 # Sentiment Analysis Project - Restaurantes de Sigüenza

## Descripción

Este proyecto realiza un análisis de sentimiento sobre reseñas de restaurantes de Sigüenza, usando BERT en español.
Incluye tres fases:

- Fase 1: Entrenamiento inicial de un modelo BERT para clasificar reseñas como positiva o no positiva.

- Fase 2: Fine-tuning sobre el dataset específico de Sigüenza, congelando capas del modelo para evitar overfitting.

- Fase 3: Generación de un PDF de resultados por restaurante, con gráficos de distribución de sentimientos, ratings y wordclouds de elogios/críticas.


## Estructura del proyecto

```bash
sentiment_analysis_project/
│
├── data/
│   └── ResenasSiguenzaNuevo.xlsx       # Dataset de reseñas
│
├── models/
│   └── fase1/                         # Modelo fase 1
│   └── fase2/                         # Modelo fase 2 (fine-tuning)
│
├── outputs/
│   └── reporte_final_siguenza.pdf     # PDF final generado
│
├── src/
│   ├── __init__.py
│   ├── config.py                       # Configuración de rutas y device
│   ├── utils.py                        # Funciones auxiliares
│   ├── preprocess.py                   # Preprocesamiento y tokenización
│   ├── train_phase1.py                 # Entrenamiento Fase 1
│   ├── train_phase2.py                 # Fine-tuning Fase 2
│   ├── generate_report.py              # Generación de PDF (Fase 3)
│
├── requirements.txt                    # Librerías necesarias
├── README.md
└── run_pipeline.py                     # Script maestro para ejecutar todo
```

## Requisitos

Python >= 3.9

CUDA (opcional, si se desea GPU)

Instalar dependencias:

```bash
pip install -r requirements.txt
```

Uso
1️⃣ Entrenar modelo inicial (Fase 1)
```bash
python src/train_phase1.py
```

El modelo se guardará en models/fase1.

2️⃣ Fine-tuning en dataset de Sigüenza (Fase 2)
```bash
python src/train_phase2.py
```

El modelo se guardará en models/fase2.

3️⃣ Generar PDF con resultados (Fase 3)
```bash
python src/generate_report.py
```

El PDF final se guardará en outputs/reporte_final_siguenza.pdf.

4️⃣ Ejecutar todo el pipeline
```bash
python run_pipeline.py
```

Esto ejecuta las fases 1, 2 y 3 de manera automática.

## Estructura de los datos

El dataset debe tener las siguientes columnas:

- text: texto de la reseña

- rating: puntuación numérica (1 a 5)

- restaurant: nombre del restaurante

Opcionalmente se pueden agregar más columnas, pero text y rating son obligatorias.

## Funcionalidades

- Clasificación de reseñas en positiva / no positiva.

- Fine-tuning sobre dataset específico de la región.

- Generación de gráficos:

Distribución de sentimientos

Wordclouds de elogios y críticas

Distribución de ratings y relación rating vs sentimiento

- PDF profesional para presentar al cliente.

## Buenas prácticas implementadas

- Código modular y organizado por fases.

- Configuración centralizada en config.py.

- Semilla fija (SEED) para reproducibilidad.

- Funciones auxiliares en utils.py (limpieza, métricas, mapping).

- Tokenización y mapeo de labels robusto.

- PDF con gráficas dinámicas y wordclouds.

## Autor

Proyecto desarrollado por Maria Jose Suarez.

### REQUIRED ACTION
Return the complete material exactly as it reads.

### RESULT OF THIS EXERCISE
 # Sentiment Analysis Project - Restaurantes de Sigüenza

## Descripción

Este proyecto realiza un análisis de sentimiento sobre reseñas de restaurantes de Sigüenza, usando BERT en español.
Incluye tres fases:

- Fase 1: Entrenamiento inicial de un modelo BERT para clasificar reseñas como positiva o no positiva.

- Fase 2: Fine-tuning sobre el dataset específico de Sigüenza, congelando capas del modelo para evitar overfitting.

- Fase 3: Generación de un PDF de resultados por restaurante, con gráficos de distribución de sentimientos, ratings y wordclouds de elogios/críticas.


## Estructura del proyecto

```bash
sentiment_analysis_project/
│
├── data/
│   └── ResenasSiguenzaNuevo.xlsx       # Dataset de reseñas
│
├── models/
│   └── fase1/                         # Modelo fase 1
│   └── fase2/                         # Modelo fase 2 (fine-tuning)
│
├── outputs/
│   └── reporte_final_siguenza.pdf     # PDF final generado
│
├── src/
│   ├── __init__.py
│   ├── config.py                       # Configuración de rutas y device
│   ├── utils.py                        # Funciones auxiliares
│   ├── preprocess.py                   # Preprocesamiento y tokenización
│   ├── train_phase1.py                 # Entrenamiento Fase 1
│   ├── train_phase2.py                 # Fine-tuning Fase 2
│   ├── generate_report.py              # Generación de PDF (Fase 3)
│
├── requirements.txt                    # Librerías necesarias
├── README.md
└── run_pipeline.py                     # Script maestro para ejecutar todo
```

## Requisitos

Python >= 3.9

CUDA (opcional, si se desea GPU)

Instalar dependencias:

```bash
pip install -r requirements.txt
```

Uso
1️⃣ Entrenar modelo inicial (Fase 1)
```bash
python src/train_phase1.py
```

El modelo se guardará en models/fase1.

2️⃣ Fine-tuning en dataset de Sigüenza (Fase 2)
```bash
python src/train_phase2.py
```

El modelo se guardará en models/fase2.

3️⃣ Generar PDF con resultados (Fase 3)
```bash
python src/generate_report.py
```

El PDF final se guardará en outputs/reporte_final_siguenza.pdf.

4️⃣ Ejecutar todo el pipeline
```bash
python run_pipeline.py
```

Esto ejecuta las fases 1, 2 y 3 de manera automática.

## Estructura de los datos

El dataset debe tener las siguientes columnas:

- text: texto de la reseña

- rating: puntuación numérica (1 a 5)

- restaurant: nombre del restaurante

Opcionalmente se pueden agregar más columnas, pero text y rating son obligatorias.

## Funcionalidades

- Clasificación de reseñas en positiva / no positiva.

- Fine-tuning sobre dataset específico de la región.

- Generación de gráficos:

Distribución de sentimientos

Wordclouds de elogios y críticas

Distribución de ratings y relación rating vs sentimiento

- PDF profesional para presentar al cliente.

## Buenas prácticas implementadas

- Código modular y organizado por fases.

- Configuración centralizada en config.py.

- Semilla fija (SEED) para reproducibilidad.

- Funciones auxiliares en utils.py (limpieza, métricas, mapping).

- Tokenización y mapeo de labels robusto.

- PDF con gráficas dinámicas y wordclouds.

## Autor

Proyecto desarrollado por Maria Jose Suarez.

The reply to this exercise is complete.